SYNOPSIS: Boudica (Ella Peel) is a naive sixteen-year-old who is being forced into an arranged marriage by her oppressive father, Scavo (Simon Pengelly) the leader of their Celtic Tribe. Her mother Lucillia (Michelle McTernan) has tolerated her own loveless marriage for long enough however and tricks Boudica into fleeing the village with her to live in her secluded childhood home. Lucillia’s plan hits a snag however when they find a wounded youth Geminus (James Cooke) living at the old cottage. As they nurse Geminus back to health, Boudica gradually falls for the mysterious young man, but Lucillia doesn’t trust him and the trio’s new life is shrouded in lies and secrets. Meanwhile, an enraged Scavo scours the land for his missing family. It is only a matter of time before the past catches up with everyone and Boudica must transform from a girl into the warrior queen of legend in order to protect the lives of those she loves.
Taking inspired from the true story of a friend who fled an arranged marriage, I worked with writer/director Zoe Morgan on the story for Boudica: Rise of the Warrior Queen, which tells a fictionalised account of Boudica’s teenage years. It was fun to take the known elements of Boudica’s life story and look at how those pieces may have come together – the history of her clan, their fractious relationship with the Romans, how she met her future husband and the relationship she had with her Mother.

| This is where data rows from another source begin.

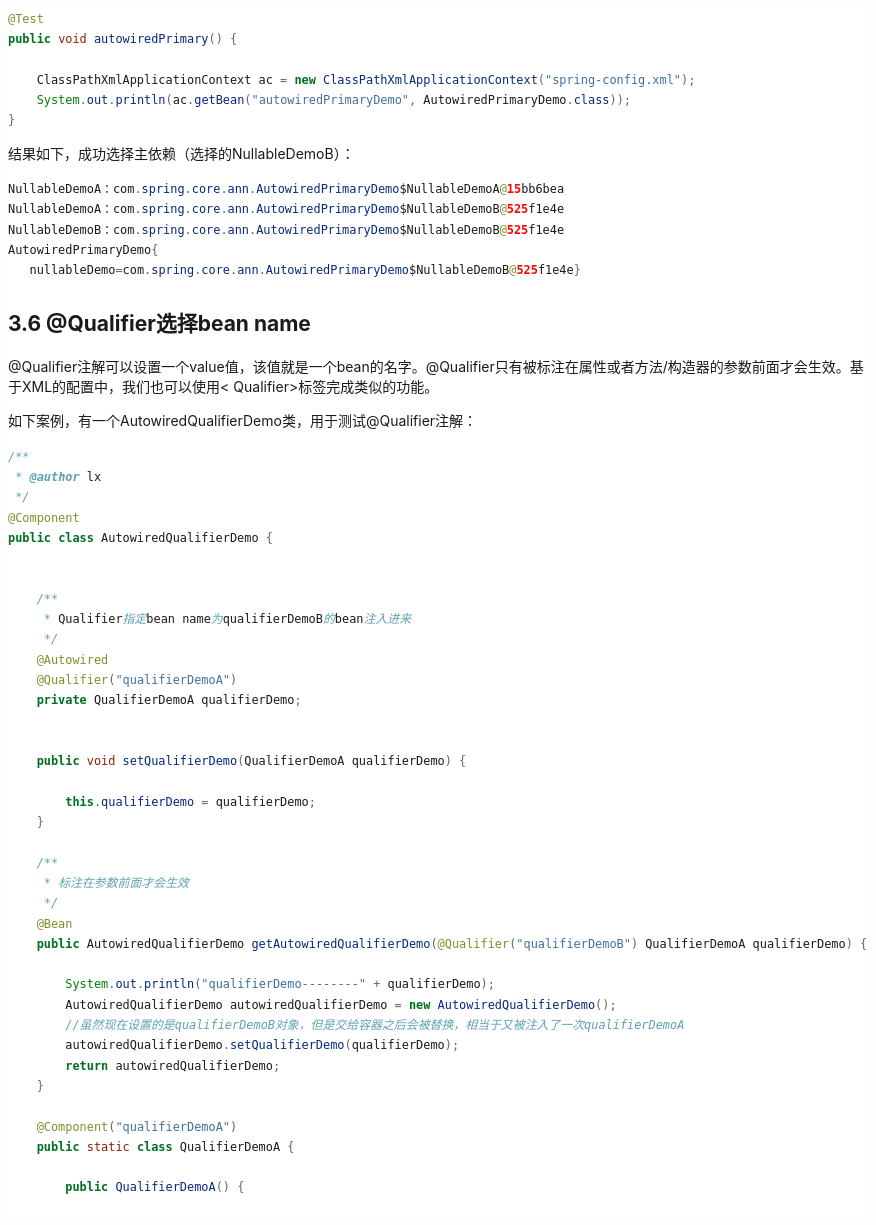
 ```java
@Test
public void autowiredPrimary() {
   
    ClassPathXmlApplicationContext ac = new ClassPathXmlApplicationContext("spring-config.xml");
    System.out.println(ac.getBean("autowiredPrimaryDemo", AutowiredPrimaryDemo.class));
}
```

结果如下，成功选择主依赖（选择的NullableDemoB）：

```java
NullableDemoA：com.spring.core.ann.AutowiredPrimaryDemo$NullableDemoA@15bb6bea
NullableDemoA：com.spring.core.ann.AutowiredPrimaryDemo$NullableDemoB@525f1e4e
NullableDemoB：com.spring.core.ann.AutowiredPrimaryDemo$NullableDemoB@525f1e4e
AutowiredPrimaryDemo{
   nullableDemo=com.spring.core.ann.AutowiredPrimaryDemo$NullableDemoB@525f1e4e}
```

## 3.6 @Qualifier选择bean name

@Qualifier注解可以设置一个value值，该值就是一个bean的名字。@Qualifier只有被标注在属性或者方法/构造器的参数前面才会生效。基于XML的配置中，我们也可以使用&lt; Qualifier&gt;标签完成类似的功能。

如下案例，有一个AutowiredQualifierDemo类，用于测试@Qualifier注解：

```java
/**
 * @author lx
 */
@Component
public class AutowiredQualifierDemo {
   

    /**
     * Qualifier指定bean name为qualifierDemoB的bean注入进来
     */
    @Autowired
    @Qualifier("qualifierDemoA")
    private QualifierDemoA qualifierDemo;


    public void setQualifierDemo(QualifierDemoA qualifierDemo) {
   
        this.qualifierDemo = qualifierDemo;
    }

    /**
     * 标注在参数前面才会生效
     */
    @Bean
    public AutowiredQualifierDemo getAutowiredQualifierDemo(@Qualifier("qualifierDemoB") QualifierDemoA qualifierDemo) {
   
        System.out.println("qualifierDemo--------" + qualifierDemo);
        AutowiredQualifierDemo autowiredQualifierDemo = new AutowiredQualifierDemo();
        //虽然现在设置的是qualifierDemoB对象，但是交给容器之后会被替换，相当于又被注入了一次qualifierDemoA
        autowiredQualifierDemo.setQualifierDemo(qualifierDemo);
        return autowiredQualifierDemo;
    }

    @Component("qualifierDemoA")
    public static class QualifierDemoA {
   
        public QualifierDemoA() {
   
```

We had a very small budget for the film, but first-time director Zoe Morgan‘s background in theatre enabled her to draw some fantastic performances from the cast and DoP Charles Donnelly captured the stunning palette of oranges, yellows and reds that made up the autumnal forest setting. I oversaw the production and did some uncredited editing on the film to punch up some of the action scenes and tighten up the film overall.